I've been waiting for over 20 minutes. Python consumes 8% CPU.

0x4E69676874466F78 commented 1 year ago

It looks like TensorRT writes to the log in UTF-16 (so there are extra "spaces").

0x4E69676874466F78 commented 1 year ago
[2022-09-15 19:45:35.068] [info]  Backend: [27828] [INFO] Reading state dict from path: A:\Downloads\browser\003_realSR_BSRGAN_DFO_s64w8_SwinIR-M_x4_GAN.pth

[2022-09-15 19:45:35.225] [info]  Backend: [27828] [INFO] Loading state dict into pytorch model arch

[2022-09-15 19:45:35.227] [error] Backend: C:\Users\fox\AppData\Roaming\chaiNNer\python\python\lib\site-packages\torch\functional.py:445: UserWarning: torch.meshgrid: in an upcoming release, it will be required to pass the indexing argument. (Triggered internally at  ..\aten\src\ATen\native\TensorShape.cpp:2157.)
  return _VF.meshgrid(tensors, **kwargs)  # type: ignore[attr-defined]
joeyballentine commented 1 year ago

it's possible that TensorRT just can't support SwinIR models with pixelshuffle. the error (which is amazingly difficult to read lol) is this: E r r o r C o d e 4 : I n t e r n a l E r r o r ( R e s h a p e _ 4 2 : I S h u f f l e L a y e r a p p l i e d t o s h a p e t e n s o r m u s t h a v e 0 o r 1 r e s h a p e d i m e n s i o n s : d i m e n s i o n s w e r e [ - 1 , 2 ] )

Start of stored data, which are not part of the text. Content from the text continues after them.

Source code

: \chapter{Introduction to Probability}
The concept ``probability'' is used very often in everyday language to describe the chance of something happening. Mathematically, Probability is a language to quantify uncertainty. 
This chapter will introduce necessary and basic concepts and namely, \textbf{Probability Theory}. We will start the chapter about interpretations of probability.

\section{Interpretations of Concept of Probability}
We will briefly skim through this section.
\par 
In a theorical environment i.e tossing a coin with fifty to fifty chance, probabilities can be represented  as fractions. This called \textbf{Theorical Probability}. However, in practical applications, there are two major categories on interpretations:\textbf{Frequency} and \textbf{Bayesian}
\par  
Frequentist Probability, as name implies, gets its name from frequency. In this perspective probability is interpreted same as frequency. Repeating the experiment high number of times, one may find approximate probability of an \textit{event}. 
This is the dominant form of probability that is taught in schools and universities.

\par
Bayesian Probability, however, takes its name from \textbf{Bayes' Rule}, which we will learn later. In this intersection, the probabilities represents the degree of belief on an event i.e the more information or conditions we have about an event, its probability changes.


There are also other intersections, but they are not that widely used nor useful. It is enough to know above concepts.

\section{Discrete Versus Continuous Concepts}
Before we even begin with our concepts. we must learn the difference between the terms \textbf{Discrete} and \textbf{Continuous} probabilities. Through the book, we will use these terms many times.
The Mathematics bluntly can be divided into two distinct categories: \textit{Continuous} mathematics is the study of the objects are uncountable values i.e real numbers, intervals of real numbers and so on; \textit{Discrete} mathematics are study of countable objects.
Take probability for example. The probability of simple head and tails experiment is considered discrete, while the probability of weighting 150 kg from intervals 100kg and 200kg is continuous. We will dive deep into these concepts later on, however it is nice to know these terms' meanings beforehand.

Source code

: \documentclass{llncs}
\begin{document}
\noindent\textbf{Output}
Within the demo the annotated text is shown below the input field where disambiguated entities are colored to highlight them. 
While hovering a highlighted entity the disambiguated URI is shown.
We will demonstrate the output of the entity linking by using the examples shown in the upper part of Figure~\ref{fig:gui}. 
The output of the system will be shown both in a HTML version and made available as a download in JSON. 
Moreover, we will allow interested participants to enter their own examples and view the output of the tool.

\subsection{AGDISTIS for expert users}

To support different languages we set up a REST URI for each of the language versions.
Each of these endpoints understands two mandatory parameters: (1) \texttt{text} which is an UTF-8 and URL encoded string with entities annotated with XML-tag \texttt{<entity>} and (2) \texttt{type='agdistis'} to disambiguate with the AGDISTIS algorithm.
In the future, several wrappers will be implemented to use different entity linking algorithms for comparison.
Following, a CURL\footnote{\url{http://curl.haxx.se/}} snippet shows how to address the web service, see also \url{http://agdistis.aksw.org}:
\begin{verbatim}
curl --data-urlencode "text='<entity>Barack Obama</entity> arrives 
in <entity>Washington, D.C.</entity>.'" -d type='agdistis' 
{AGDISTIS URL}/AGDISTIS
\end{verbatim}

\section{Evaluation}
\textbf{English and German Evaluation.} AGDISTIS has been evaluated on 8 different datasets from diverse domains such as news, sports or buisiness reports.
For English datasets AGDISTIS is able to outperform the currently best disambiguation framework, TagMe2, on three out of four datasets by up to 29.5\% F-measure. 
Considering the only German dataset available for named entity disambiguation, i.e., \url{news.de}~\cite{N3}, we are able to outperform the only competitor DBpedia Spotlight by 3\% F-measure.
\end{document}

0x4E69676874466F78 commented 1 year ago

@joeyballentine unpleasant yes, you need to force it to output in UTF-8.

joeyballentine commented 1 year ago

Does the official RealESRGANx2 model work with tensorrt? if it doesn't, then the problem is definitely pixelunshuffle

joeyballentine commented 1 year ago

though now that I think about it, I think swinir uses pixelshuffle without pixelunshuffle, so it would have to be pixelshuffle itself that's broken. let me check

0x4E69676874466F78 commented 1 year ago

@joeyballentine RealESRGAN_x2plus.pth?

An error occurred in a PyTorch Upscale Image node:

pixel_unshuffle expects height to be divisible by downscale_factor, but input.size(-2)=337 is not divisible by 2

Input values (partial):
• Image: RGB image 543x337
• Number of Tiles: Auto

(It doesn't even work with pytorch)

joeyballentine commented 1 year ago

Seems like the solution is running this tensorrt tool on the engine file (which idk if you can do yourself at the moment without it caching the .engine file)